Reporting on Ms. Kauffman’s announcement, Collison said two possible sites were under consideration. One is east of the Kauffman Center and covers two blocks from Wyandotte to Main, between 16th and 17th streets. The other includes sections of the blocks at the northwest and southeast corners of 17th and Broadway. The Kauffman Center is positioned right between those two sites.


As for the financing, here’s how that would work, as best I understand it.

It’s an $85 million to $90 million project. About half would come from the state, although the Missouri General Assembly has not yet allocated funds. The rest — another $40 million to $45 million — would be raised privately.
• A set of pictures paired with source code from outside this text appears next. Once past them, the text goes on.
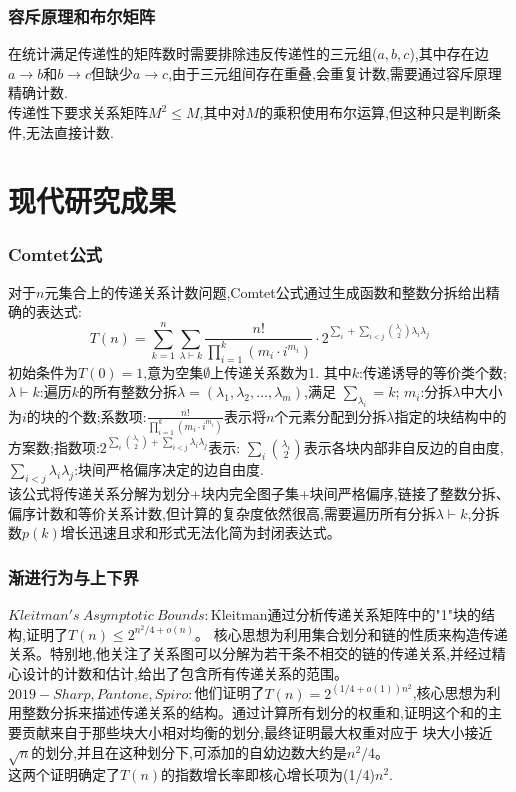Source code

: \documentclass[12pt]{article}
\theoremstyle{definition}
\begin{document}
\subsubsection{容斥原理和布尔矩阵}
在统计满足传递性的矩阵数时需要排除违反传递性的三元组($a,b,c$),其中存在边$a\rightarrow b$和$b \rightarrow c$但缺少$a \rightarrow c$,由于三元组间存在重叠,会重复计数,需要通过容斥原理精确计数.\\
\hspace*{2em}传递性下要求关系矩阵$M^2$$\leq$$M$,其中对$M$的乘积使用布尔运算,但这种只是判断条件,无法直接计数.
\section{现代研究成果}
\subsubsection{Comtet公式}
对于$n$元集合上的传递关系计数问题,Comtet公式通过生成函数和整数分拆给出精确的表达式:
\[
 T(n)=\sum_{k=1}^{n}\sum_{\lambda \vdash k}^{}\frac{n!}{ {\textstyle \prod_{i=1}^{k}}(m_{i}\cdot i^{m_{i}}) }\cdot 2^{ {\textstyle \sum_{i}^{}} + {\textstyle \sum_{i<j}^{} \binom{\lambda_{i}}{2}\lambda_{i}\lambda_{j}} }
\]
初始条件为$T(0)=1$,意为空集$\emptyset$上传递关系数为1.
其中$k$:传递诱导的等价类个数;$\lambda \vdash k$:遍历$k$的所有整数分拆$\lambda = (\lambda_{1},\lambda_{2},\dots ,\lambda_{m})$,满足 ${\textstyle \sum_{\lambda_{i}}^{}}=k$;
$m_i$:分拆$\lambda$中大小为$i$的块的个数;系数项:$\frac{n!}{{\textstyle \prod_{i=1}^{k}}(m_{i}\cdot i^{m_{i}})}$表示将$n$个元素分配到分拆$\lambda$指定的块结构中的方案数;指数项:$2^{\textstyle \sum_{i}^{}\binom{\lambda_{i}}{2}+\textstyle \sum_{i<j}^{}\lambda_{i}\lambda_{j} }$表示:
$\textstyle \sum_{i}^{}\binom{\lambda_{i}}{2}$表示各块内部非自反边的自由度,$\textstyle \sum_{i<j}^{}\lambda_{i}\lambda_{j}$:块间严格偏序决定的边自由度.
\\
\hspace*{2em}该公式将传递关系分解为划分+块内完全图子集+块间严格偏序,链接了整数分拆、偏序计数和等价关系计数,但计算的复杂度依然很高,需要遍历所有分拆$\lambda \vdash k$,分拆数$p(k)$增长迅速且求和形式无法化简为封闭表达式。
\subsubsection{渐进行为与上下界}
$Kleitman's\ Asymptotic\ Bounds:$Kleitman通过分析传递关系矩阵中的"1"块的结构,证明了$T(n)\leq 2^{n^2/4+o(n)}$。
核心思想为利用集合划分和链的性质来构造传递关系。特别地,他关注了关系图可以分解为若干条不相交的链的传递关系,并经过精心设计的计数和估计,给出了包含所有传递关系的范围。\\
\hspace*{2em}$2019-Sharp,Pantone,Spiro:$他们证明了$T(n)=2^{(1/4+o(1))n^2}$,核心思想为利用整数分拆来描述传递关系的结构。通过计算所有划分的权重和,证明这个和的主要贡献来自于那些块大小相对均衡的划分,最终证明最大权重对应于
块大小接近$\sqrt{n}$的划分,并且在这种划分下,可添加的自幼边数大约是$n^{2}/4$。\\
\hspace*{2em}这两个证明确定了$T(n)$的指数增长率即核心增长项为(1/4)$n^2$.
\end{document}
With the Muriel McBrien Kauffman Foundation putting up $20 million, that would mean private contributions of $20 million (the matching part) would make the project viable.

The corporate community can be expected to greet the challenge grant eagerly. The Greater Kansas City Chamber of Commerce has been gung ho on the project for more than two years, having included it in its 2011 “Big 5” wish list for Kansas City. Other “Big 5”  ideas include making Kansas City the nation’s most entrepreneurial city and significantly upgrading the inner city.

It’s safe to say that, among the five big ideas, moving the UMKC conservatory downtown is far and away the leader in the clubhouse.

This is a project that, if sold correctly, could attract a lot of money from people of average means, as well as from the usual, deep-pocketed corporate leaders.

Just tell me where to send the check.

OK, now, get out into the streets and start whooping and hollering, as if the Royals had just won the pennant.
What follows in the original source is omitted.